CXCL2 functions via its specific receptor CXCR2. Next, we test whether CXCL2-induced NLRP3 inflammasome in HSCs depends on CXCR2. As shown in Figure 6F, we observed the expression of CXCR2 on HSCs. Furthermore, we used a CXCR2-specific inhibitor (SB225002) to prevent CXCR2 activation in CXCL2-cultured HSCs. As a result, the CXCR2 inhibitor significantly inhibited NLRP3-mediated activation of HSCs (Figure 6G). These results showed that CXCL2 induces HSCs activation via NLRP3 inflammasome.

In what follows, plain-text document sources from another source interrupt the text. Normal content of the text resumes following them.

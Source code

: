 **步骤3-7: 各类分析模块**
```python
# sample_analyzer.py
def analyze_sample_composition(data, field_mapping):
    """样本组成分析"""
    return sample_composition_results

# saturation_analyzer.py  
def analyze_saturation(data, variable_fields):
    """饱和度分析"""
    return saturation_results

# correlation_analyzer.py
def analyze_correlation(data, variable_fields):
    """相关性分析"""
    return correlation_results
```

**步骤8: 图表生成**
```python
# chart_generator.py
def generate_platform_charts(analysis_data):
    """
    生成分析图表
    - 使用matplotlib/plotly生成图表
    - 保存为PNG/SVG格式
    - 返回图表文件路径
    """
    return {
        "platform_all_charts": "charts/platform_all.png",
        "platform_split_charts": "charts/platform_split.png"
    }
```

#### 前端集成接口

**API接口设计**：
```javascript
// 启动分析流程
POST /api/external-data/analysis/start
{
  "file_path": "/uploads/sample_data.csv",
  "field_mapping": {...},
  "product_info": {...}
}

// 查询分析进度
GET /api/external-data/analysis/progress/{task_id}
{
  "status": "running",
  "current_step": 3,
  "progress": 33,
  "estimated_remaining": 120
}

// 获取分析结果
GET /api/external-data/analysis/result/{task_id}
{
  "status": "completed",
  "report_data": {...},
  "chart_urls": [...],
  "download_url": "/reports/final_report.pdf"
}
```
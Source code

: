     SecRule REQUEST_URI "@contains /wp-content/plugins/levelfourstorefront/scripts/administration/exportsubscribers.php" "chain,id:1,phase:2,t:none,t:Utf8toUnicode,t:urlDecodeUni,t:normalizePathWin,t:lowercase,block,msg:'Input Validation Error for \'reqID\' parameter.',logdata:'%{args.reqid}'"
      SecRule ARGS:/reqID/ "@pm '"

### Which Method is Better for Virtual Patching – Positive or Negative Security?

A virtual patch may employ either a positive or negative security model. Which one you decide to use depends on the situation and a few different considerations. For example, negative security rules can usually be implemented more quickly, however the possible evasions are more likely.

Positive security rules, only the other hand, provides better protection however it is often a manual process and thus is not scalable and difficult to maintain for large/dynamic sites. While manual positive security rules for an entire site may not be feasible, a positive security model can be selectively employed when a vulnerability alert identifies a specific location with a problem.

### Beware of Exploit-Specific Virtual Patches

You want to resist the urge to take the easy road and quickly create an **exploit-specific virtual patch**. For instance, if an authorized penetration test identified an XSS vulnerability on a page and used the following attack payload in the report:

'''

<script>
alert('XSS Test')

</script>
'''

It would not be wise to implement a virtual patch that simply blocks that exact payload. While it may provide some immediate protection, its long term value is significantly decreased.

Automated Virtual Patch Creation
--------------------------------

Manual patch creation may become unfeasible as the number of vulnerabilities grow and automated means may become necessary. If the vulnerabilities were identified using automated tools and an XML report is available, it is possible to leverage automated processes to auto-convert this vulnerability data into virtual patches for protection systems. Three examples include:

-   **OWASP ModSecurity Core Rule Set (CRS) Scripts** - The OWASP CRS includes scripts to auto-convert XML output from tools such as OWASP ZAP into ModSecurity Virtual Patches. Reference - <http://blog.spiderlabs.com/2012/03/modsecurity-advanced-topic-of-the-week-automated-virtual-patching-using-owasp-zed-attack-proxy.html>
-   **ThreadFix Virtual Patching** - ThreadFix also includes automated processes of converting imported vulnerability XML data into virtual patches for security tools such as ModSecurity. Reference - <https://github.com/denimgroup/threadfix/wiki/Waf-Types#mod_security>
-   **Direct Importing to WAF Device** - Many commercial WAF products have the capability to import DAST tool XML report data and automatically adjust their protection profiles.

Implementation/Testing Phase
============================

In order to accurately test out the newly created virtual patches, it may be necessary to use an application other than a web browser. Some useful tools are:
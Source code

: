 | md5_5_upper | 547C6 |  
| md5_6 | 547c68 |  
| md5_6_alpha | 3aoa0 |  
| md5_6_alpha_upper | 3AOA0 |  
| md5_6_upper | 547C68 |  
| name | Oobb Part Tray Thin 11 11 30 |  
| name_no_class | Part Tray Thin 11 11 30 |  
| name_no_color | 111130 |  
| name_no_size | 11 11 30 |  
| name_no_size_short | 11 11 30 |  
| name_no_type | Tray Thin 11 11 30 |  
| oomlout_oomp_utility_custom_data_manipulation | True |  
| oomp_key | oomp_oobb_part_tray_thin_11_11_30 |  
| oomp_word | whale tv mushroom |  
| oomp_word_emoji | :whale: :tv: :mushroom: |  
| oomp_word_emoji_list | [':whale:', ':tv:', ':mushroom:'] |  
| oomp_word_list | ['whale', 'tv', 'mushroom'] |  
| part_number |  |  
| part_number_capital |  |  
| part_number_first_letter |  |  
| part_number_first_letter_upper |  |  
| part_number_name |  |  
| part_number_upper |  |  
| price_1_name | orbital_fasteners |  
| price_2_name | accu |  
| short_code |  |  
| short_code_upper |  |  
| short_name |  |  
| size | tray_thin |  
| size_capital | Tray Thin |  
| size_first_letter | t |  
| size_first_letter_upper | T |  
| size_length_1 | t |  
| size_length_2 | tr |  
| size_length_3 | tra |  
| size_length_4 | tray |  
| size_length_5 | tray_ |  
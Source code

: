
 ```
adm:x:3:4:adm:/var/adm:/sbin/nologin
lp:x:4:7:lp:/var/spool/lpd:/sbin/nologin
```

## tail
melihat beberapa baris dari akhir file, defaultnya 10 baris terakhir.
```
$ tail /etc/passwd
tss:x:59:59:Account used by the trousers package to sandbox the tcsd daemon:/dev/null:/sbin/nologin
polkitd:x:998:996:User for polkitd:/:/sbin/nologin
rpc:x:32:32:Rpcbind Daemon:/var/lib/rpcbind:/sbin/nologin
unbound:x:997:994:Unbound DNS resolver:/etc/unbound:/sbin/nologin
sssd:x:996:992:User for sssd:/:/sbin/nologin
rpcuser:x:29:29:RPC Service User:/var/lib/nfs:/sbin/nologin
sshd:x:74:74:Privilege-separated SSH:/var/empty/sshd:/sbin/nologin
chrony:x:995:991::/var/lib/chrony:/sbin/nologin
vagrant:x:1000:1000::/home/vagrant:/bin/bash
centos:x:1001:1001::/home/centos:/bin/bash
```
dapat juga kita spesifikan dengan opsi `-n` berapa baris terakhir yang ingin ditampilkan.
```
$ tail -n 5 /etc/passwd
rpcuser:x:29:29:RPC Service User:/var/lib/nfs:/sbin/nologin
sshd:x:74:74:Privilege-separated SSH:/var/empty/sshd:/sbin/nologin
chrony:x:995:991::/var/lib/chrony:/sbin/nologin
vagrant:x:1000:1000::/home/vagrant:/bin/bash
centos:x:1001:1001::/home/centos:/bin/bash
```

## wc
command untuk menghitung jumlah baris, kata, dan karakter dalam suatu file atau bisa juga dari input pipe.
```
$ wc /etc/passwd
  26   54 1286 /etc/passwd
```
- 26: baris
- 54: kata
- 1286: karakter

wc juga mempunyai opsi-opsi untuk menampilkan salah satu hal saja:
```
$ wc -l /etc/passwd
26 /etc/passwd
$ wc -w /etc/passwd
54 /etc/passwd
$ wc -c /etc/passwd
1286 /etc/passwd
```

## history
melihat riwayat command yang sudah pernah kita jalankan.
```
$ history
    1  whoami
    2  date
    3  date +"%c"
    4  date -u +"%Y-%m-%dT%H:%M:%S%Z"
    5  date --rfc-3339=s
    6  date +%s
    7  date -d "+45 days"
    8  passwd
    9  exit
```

Figure 6. CXCL2 activates NLRP3 inflammasome in HSCs. (A) Groups of control and MyD88Lyz-KO mice (n = 5 per group) were subjected to CCl4-induced liver fibrosis. Double immunofluorescence staining and statistical analysis for NLRP3 and α-SMA in liver tissues. Scale bar, 50 μm. ** p < 0.01. (B) Control and MyD88Lyz-KO mice BMDM CM-treated LX-2 cells for 24 h; the expression levels of NLRP3 inflammasome-associated protein were detected by Western blot analysis. The densities of proteins were quantified by densitometry. NLRP3, Cleaved-Caspase 1 and ASC were normalized to GAPDH. ** p < 0.01. (C) After pretreatment of LX-2 cells with or without CY-09 (NLRP3 inhibitor) for 2 h, 200 ng/mL CXCL2 recombinant protein was incubated for 24 h, and the expression of NLRP3 inflammasome-associated protein was detected by Western blot analysis. The densities of proteins were quantified by densitometry. NLRP3, Cleaved-Caspase 1 and ASC were normalized to GAPDH. ** p < 0.01. (D) Representative electron microscopy of LX-2 cells treated with or without 300 ng/mL CXCL2 for 24 h. Scale bar, 1 μm (left). Scale bar, 0.5 μm (right). (E) Immunofluorescence staining for NLRP3 in LX-2 cells. Scale bar, 50 μm. (F) cells were stimulated with 200 ng/mL CXCL2 recombinant protein for 24 h, and CXCR2 protein level was determined by Western blot analysis. (G) LX-2 cells were pretreated with or without SB225002 (CXCR2 inhibitor) for 30 min, and then treated with CXCL2 for 24 h, and the expression levels of NLRP3 inflammasome-related proteins were detected by Western blot analysis. The densities of proteins were quantified by densitometry. NLRP3, Cleaved-Caspase 1 and ASC were normalized to GAPDH. The data are representative of at least three independent experiments. * p < 0.05 and ** p < 0.01.